> [Exercise requirements]
Using the string "retrieve" as the key, pull each matching line out of the records below.

> [Exercise data]
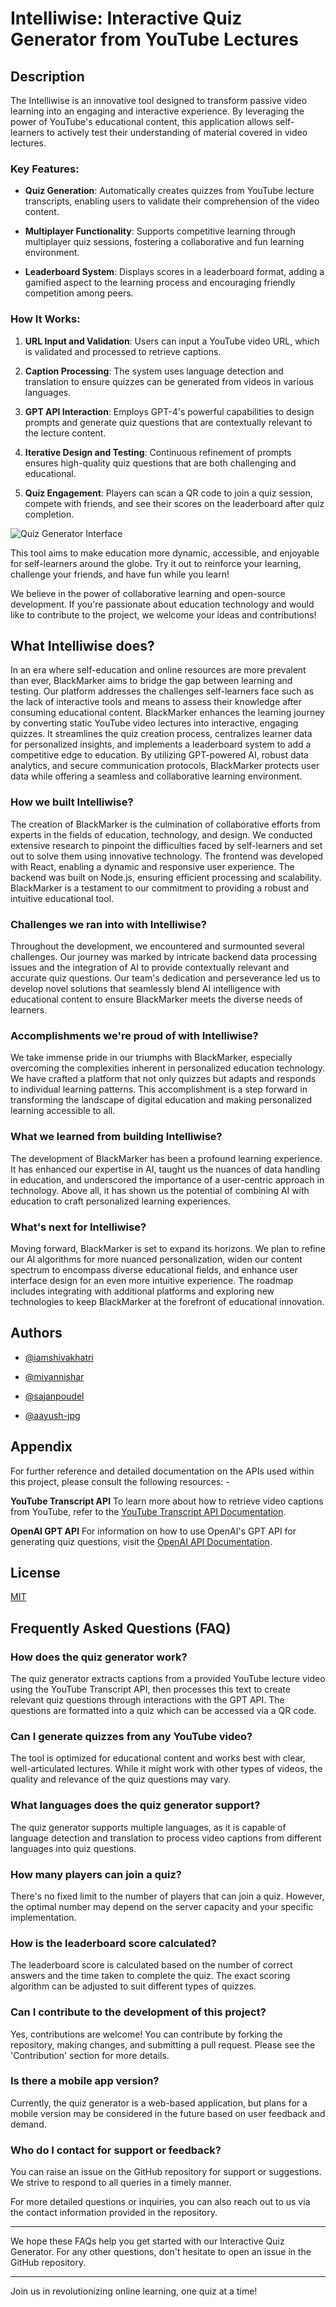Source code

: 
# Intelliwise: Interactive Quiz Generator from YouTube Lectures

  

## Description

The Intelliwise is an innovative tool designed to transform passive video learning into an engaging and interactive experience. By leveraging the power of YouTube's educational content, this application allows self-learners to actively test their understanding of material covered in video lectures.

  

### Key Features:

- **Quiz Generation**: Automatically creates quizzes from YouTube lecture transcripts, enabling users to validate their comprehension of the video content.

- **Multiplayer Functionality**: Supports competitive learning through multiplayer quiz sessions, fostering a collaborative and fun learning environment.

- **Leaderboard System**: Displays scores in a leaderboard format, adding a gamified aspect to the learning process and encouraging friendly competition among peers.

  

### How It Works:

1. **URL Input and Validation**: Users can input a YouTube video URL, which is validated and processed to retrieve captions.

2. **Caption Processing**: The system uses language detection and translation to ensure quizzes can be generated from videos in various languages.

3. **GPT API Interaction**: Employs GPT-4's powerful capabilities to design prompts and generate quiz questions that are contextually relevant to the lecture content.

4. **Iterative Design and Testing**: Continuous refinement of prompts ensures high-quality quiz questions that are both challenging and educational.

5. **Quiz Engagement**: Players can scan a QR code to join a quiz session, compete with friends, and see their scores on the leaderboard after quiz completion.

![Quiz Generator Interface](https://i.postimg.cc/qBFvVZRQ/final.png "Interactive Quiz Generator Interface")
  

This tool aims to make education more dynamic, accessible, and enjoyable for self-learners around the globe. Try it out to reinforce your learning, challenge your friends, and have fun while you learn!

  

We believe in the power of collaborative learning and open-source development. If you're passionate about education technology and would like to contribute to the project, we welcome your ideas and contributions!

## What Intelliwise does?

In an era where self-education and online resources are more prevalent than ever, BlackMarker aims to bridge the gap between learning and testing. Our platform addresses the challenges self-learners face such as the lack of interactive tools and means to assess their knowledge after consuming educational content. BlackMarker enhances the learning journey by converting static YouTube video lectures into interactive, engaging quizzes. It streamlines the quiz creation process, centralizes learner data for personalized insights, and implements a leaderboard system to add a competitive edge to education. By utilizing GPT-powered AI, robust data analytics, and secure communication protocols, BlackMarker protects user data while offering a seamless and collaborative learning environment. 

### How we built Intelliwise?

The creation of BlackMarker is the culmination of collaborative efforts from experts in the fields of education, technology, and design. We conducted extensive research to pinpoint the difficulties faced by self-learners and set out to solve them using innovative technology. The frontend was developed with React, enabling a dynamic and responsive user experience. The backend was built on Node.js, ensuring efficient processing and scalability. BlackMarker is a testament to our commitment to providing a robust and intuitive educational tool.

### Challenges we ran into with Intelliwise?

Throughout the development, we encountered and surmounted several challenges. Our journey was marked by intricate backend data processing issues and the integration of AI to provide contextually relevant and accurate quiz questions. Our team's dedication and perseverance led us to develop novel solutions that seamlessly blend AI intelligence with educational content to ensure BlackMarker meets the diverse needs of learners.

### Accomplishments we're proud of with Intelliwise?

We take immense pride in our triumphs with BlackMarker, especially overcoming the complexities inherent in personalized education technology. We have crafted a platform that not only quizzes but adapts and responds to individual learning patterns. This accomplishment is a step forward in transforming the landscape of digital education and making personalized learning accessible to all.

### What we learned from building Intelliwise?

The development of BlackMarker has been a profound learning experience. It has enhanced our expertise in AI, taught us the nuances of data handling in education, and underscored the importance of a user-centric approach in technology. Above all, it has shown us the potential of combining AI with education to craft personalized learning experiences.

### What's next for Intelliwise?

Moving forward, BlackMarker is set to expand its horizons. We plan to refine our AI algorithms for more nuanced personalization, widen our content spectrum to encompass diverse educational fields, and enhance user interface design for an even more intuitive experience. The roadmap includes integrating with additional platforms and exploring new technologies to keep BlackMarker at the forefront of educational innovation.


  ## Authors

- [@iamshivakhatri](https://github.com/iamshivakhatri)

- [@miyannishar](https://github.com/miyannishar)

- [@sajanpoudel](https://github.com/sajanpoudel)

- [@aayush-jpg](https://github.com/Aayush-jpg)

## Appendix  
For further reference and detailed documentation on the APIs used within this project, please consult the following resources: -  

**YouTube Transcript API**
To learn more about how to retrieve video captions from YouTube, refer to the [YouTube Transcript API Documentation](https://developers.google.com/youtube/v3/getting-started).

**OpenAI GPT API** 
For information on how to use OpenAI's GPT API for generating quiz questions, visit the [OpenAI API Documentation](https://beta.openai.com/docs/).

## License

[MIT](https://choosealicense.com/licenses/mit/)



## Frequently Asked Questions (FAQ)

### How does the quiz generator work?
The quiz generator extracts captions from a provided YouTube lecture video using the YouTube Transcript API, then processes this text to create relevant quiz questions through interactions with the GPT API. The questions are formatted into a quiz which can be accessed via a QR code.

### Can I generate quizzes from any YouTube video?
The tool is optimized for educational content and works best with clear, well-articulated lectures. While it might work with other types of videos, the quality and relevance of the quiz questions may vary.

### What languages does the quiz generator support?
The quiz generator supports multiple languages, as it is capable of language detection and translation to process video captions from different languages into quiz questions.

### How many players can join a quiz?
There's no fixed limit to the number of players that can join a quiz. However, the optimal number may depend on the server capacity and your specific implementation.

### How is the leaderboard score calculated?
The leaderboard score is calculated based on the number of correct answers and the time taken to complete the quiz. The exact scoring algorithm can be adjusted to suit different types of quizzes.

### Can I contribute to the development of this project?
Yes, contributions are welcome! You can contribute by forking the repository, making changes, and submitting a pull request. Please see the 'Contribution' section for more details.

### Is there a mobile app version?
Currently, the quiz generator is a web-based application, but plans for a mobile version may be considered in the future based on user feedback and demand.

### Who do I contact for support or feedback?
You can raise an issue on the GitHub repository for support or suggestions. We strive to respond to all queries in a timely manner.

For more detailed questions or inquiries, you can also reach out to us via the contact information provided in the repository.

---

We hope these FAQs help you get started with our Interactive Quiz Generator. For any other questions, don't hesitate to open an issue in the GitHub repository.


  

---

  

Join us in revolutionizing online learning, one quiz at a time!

* * *

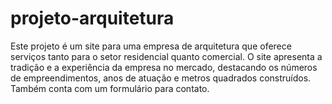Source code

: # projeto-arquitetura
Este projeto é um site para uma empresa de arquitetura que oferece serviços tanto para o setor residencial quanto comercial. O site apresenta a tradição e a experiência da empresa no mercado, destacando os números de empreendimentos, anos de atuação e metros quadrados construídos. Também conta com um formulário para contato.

> [Solution to the exercise]
1. **URL Input and Validation**: Users can input a YouTube video URL, which is validated and processed to retrieve captions.
To learn more about how to retrieve video captions from YouTube, refer to the [YouTube Transcript API Documentation](https://developers.google.com/youtube/v3/getting-started).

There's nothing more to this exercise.